SAMC Mustangers were a fun loving group who loved racing and road rallies. Ghymkhanas, autocross, economy runs and family picnics were all part of the events held by the first Tucson Mustangers. Events were often open to all vehicles and there was always some good natured competition between the Chevys and Fords. They also became known for their Ford blue berets. Not many records or photos remain from the 1964/65 era. A club newsletter began in October 1965 and continued for several years. The National Council of Falcon/Mustang Clubs produced Rallye, their official publication and SAMC was a regular contributor to this magazine. In October of 1965, a Maverick Roundup was held to recruit new members. Rallye reported this event: "A great idea comes from The Southern Arizona Mustang Club. They recently sponsored a great Maverick Roundup. Purpose.to get new members. Cap this tho'.they gave cash prizes to the person bringing in the most paid-up members, the person corralling the most members, paid-up or not, and for the first and second runners-up. Grand prize was 50 bucks with 25, 15 and 10 going to the next in line. Imagine making money while you're selling somebody on your club.'zat how you guys now got 47 actives?"

The 1965 Maverick Hunt gave SAMC a well preserved dash plaque and its longest running member, Dave Carroll.
Tucson had two Mustang clubs. SAMC was sponsored by Holmes Tuttle Ford and Pueblo Ford had Pueblo Ford Mustang Club. There were Mustang clubs all over Arizona. Even tiny Kearny, Arizona had a Mustang Club and SAMC was invited to activities in Phoenix, Kearney and Flagstaff. In 1968, the Coconino Colts Mustang Club from Babbitt Ford in Flagstaff, Arizona held a snowmobile slalom and SAMC desert dwellers tried their skills on the gentle slopes of a frozen golf course.

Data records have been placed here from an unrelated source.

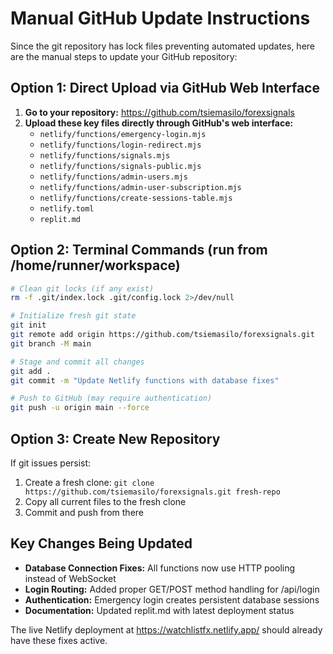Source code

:# Manual GitHub Update Instructions

Since the git repository has lock files preventing automated updates, here are the manual steps to update your GitHub repository:

## Option 1: Direct Upload via GitHub Web Interface

1. **Go to your repository:** https://github.com/tsiemasilo/forexsignals
2. **Upload these key files directly through GitHub's web interface:**
   - `netlify/functions/emergency-login.mjs`
   - `netlify/functions/login-redirect.mjs`
   - `netlify/functions/signals.mjs`
   - `netlify/functions/signals-public.mjs` 
   - `netlify/functions/admin-users.mjs`
   - `netlify/functions/admin-user-subscription.mjs`
   - `netlify/functions/create-sessions-table.mjs`
   - `netlify.toml`
   - `replit.md`

## Option 2: Terminal Commands (run from /home/runner/workspace)

```bash
# Clean git locks (if any exist)
rm -f .git/index.lock .git/config.lock 2>/dev/null

# Initialize fresh git state
git init
git remote add origin https://github.com/tsiemasilo/forexsignals.git
git branch -M main

# Stage and commit all changes
git add .
git commit -m "Update Netlify functions with database fixes"

# Push to GitHub (may require authentication)
git push -u origin main --force
```

## Option 3: Create New Repository

If git issues persist:
1. Create a fresh clone: `git clone https://github.com/tsiemasilo/forexsignals.git fresh-repo`
2. Copy all current files to the fresh clone
3. Commit and push from there

## Key Changes Being Updated

- **Database Connection Fixes:** All functions now use HTTP pooling instead of WebSocket
- **Login Routing:** Added proper GET/POST method handling for /api/login
- **Authentication:** Emergency login creates persistent database sessions
- **Documentation:** Updated replit.md with latest deployment status

The live Netlify deployment at https://watchlistfx.netlify.app/ should already have these fixes active.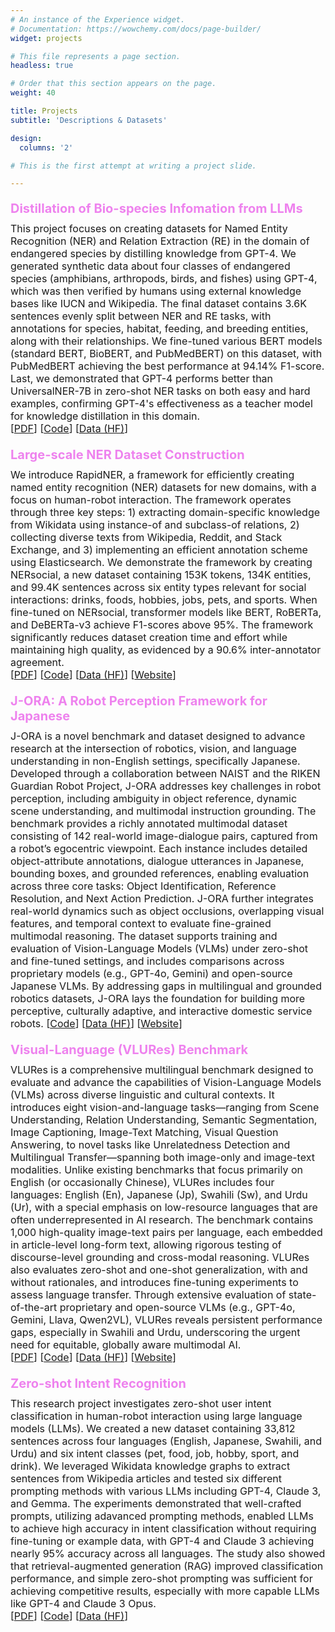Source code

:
 ```yaml
---
# An instance of the Experience widget.
# Documentation: https://wowchemy.com/docs/page-builder/
widget: projects

# This file represents a page section.
headless: true

# Order that this section appears on the page.
weight: 40

title: Projects
subtitle: 'Descriptions & Datasets'

design:
  columns: '2'

# This is the first attempt at writing a project slide.

---
```


<style> 

.project-title {
   margin-bottom: 5px;
   margin-top: 20px;  /* Space above each section */
   font-size: 20px;
   font-weight: bold;
   color: violet;   /* violet appeared beautiful on the page */ 
}

.project-details {
   margin-bottom: 10px;
   margin-top: 10px;  /* Space above each section */
   font-size: 16px;
}
</style>


<h4 class="project-title">Distillation of Bio-species Infomation from LLMs</h4>

<div class='project-details'>
This project focuses on creating datasets for Named Entity Recognition (NER) and Relation Extraction (RE) in the domain of endangered species by distilling knowledge from GPT-4. We generated synthetic data about four classes of endangered species (amphibians, arthropods, birds, and fishes) using GPT-4, which was then verified by humans using external knowledge bases like IUCN and Wikipedia. The final dataset contains 3.6K sentences evenly split between NER and RE tasks, with annotations for species, habitat, feeding, and breeding entities, along with their relationships. We fine-tuned various BERT models (standard BERT, BioBERT, and PubMedBERT) on this dataset, with PubMedBERT achieving the best performance at 94.14% F1-score. Last, we demonstrated that GPT-4 performs better than UniversalNER-7B in zero-shot NER tasks on both easy and hard examples, confirming GPT-4's effectiveness as a teacher model for knowledge distillation in this domain. <br>
[<a href="https://arxiv.org/abs/2403.15430">PDF</a>] [<a href="https://github.com/jatuhurrra/DistillationBiospeciesLLM/">Code</a>]
[<a href="https://huggingface.co/datasets/atamiles/DistillationBiospeciesLLM">Data (HF)</a>] 
</div>

<h4 class="project-title">Large-scale NER Dataset Construction</h4>

<div class='project-details'>
We introduce RapidNER, a framework for efficiently creating named entity recognition (NER) datasets for new domains, with a focus on human-robot interaction. The framework operates through three key steps: 1) extracting domain-specific knowledge from Wikidata using instance-of and subclass-of relations, 2) collecting diverse texts from Wikipedia, Reddit, and Stack Exchange, and 3) implementing an efficient annotation scheme using Elasticsearch. We demonstrate the framework by creating NERsocial, a new dataset containing 153K tokens, 134K entities, and 99.4K sentences across six entity types relevant for social interactions: drinks, foods, hobbies, jobs, pets, and sports. When fine-tuned on NERsocial, transformer models like BERT, RoBERTa, and DeBERTa-v3 achieve F1-scores above 95%. The framework significantly reduces dataset creation time and effort while maintaining high quality, as evidenced by a 90.6% inter-annotator agreement.   <br>
[<a href="http://arxiv.org/abs/2412.09634">PDF</a>] [<a href="https://github.com/jatuhurrra/rapidner">Code</a>]  
[<a href="https://huggingface.co/datasets/atamiles/NERsocial">Data (HF)</a>] [<a href="https://jatuhurrra.github.io/Rapid/">Website</a>] 
</div>

<h4 class="project-title">J-ORA: A Robot Perception Framework for Japanese</h4>

<div class='project-details'>
J-ORA is a novel benchmark and dataset designed to advance research at the intersection of robotics, vision, and language understanding in non-English settings, specifically Japanese. Developed through a collaboration between NAIST and the RIKEN Guardian Robot Project, J-ORA addresses key challenges in robot perception, including ambiguity in object reference, dynamic scene understanding, and multimodal instruction grounding. The benchmark provides a richly annotated multimodal dataset consisting of 142 real-world image-dialogue pairs, captured from a robot’s egocentric viewpoint. Each instance includes detailed object-attribute annotations, dialogue utterances in Japanese, bounding boxes, and grounded references, enabling evaluation across three core tasks: Object Identification, Reference Resolution, and Next Action Prediction. J-ORA further integrates real-world dynamics such as object occlusions, overlapping visual features, and temporal context to evaluate fine-grained multimodal reasoning. The dataset supports training and evaluation of Vision-Language Models (VLMs) under zero-shot and fine-tuned settings, and includes comparisons across proprietary models (e.g., GPT-4o, Gemini) and open-source Japanese VLMs. By addressing gaps in multilingual and grounded robotics datasets, J-ORA lays the foundation for building more perceptive, culturally adaptive, and interactive domestic service robots.
[<a href="https://github.com/jatuhurrra/OpenPerception/">Code</a>] 
[<a href="https://huggingface.co/datasets/atamiles/J-ORA/">Data (HF)</a>] [<a href="https://jatuhurrra.github.io/OpenPerception/">Website</a>] 
</div>

<h4 class="project-title">Visual-Language (VLURes) Benchmark</h4>

<div class='project-details'>
VLURes is a comprehensive multilingual benchmark designed to evaluate and advance the capabilities of Vision-Language Models (VLMs) across diverse linguistic and cultural contexts. It introduces eight vision-and-language tasks—ranging from Scene Understanding, Relation Understanding, Semantic Segmentation, Image Captioning, Image-Text Matching, Visual Question Answering, to novel tasks like Unrelatedness Detection and Multilingual Transfer—spanning both image-only and image-text modalities. Unlike existing benchmarks that focus primarily on English (or occasionally Chinese), VLURes includes four languages: English (En), Japanese (Jp), Swahili (Sw), and Urdu (Ur), with a special emphasis on low-resource languages that are often underrepresented in AI research. The benchmark contains 1,000 high-quality image-text pairs per language, each embedded in article-level long-form text, allowing rigorous testing of discourse-level grounding and cross-modal reasoning. VLURes also evaluates zero-shot and one-shot generalization, with and without rationales, and introduces fine-tuning experiments to assess language transfer. Through extensive evaluation of state-of-the-art proprietary and open-source VLMs (e.g., GPT-4o, Gemini, Llava, Qwen2VL), VLURes reveals persistent performance gaps, especially in Swahili and Urdu, underscoring the urgent need for equitable, globally aware multimodal AI.  <br>
[<a href="https://arxiv.org/abs/2406.15359">PDF</a>] [<a href="https://github.com/jatuhurrra/VLURes/">Code</a>] 
[<a href="https://huggingface.co/datasets/atamiles/VLURes/">Data (HF)</a>] [<a href="https://jatuhurrra.github.io/VLURes/">Website</a>] 
</div>

<h4 class="project-title">Zero-shot Intent Recognition</h4>

<div class='project-details'>
This research project investigates zero-shot user intent classification in human-robot interaction using large language models (LLMs). We created a new dataset containing 33,812 sentences across four languages (English, Japanese, Swahili, and Urdu) and six intent classes (pet, food, job, hobby, sport, and drink). We leveraged Wikidata knowledge graphs to extract sentences from Wikipedia articles and tested six different prompting methods with various LLMs including GPT-4, Claude 3, and Gemma. The experiments demonstrated that well-crafted prompts, utilizing adavanced prompting methods, enabled LLMs to achieve high accuracy in intent classification without requiring fine-tuning or example data, with GPT-4 and Claude 3 achieving nearly 95% accuracy across all languages. The study also showed that retrieval-augmented generation (RAG) improved classification performance, and simple zero-shot prompting was sufficient for achieving competitive results, especially with more capable LLMs like GPT-4 and Claude 3 Opus.  <br>
[<a href="https://www.researchgate.net/publication/381548253_Zero-shot_Retrieval_of_User_Intent_in_Human-Robot_Interaction_with_Large_Language_Models">PDF</a>] 
[<a href="https://github.com/jatuhurrra/LLM-for-Intent-Classification">Code</a>] 
[<a href="https://huggingface.co/datasets/atamiles/ZeroshotIntentClassification">Data (HF)</a>] 
</div>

Dave Carroll and His Mach 1

Weekend events - Regionals or Roundups - were held somewhere around the country almost every weekend. From Friday night to Sunday night, there was not an hour that was not filled with Mustang related events - rallyes both navigational and gimmick, funkhanas, slaloms, concours shows and the parties, of course. SAMC participated in many of these in California and Phoenix. The Grand Canyon State Regionals were shared between SAMC and the Muscon Roadrunners in Phoenix. The National Council of Mustang Clubs would provide trophies, dash plaques and other goodies.

In April 1968, SAMC Mustangers entered the National Mustang Round-Up in San Francisco. The Candy Apple Red Two-Millionth Mustang was won by SAMC's own, Bill Forrester. What an excitement!

Each year in April, the National Council celebrated the Mustang's birthday with Mustang Rallye Day U.S.A. The rally was held on the weekend closest to April 17th and the proceeds went to a local charity. The Council provided trophies, bumper stickers and lots of promotional items to each local chapter.

SAMC was the host of the fourth and final Grand Canyon State Regional in May 1970. Mustang Mania seemed to slip not only in Tucson but all across the country. SAMC was experiencing smaller turnouts at it's events and meetings. In 1971, The National Council of Mustang Clubs was merged with the Ford Drag Club to form Ford Motorsports Association. By 1974, that organization was gone too. It seemed impossible, but enthusiasm for our favorite car was waning. Mustang Madness was on the decline and the clubs were hurting. They closed up shop all over. Where are the Muscon Roadrunners, the Coconino Colts? SAMC was sinking too. An urgent plea went out" Special Meeting. If you care, be there!" 1975 was a low year for SAMC. Few events were held and meetings consisted of talking about how to turn the decline around.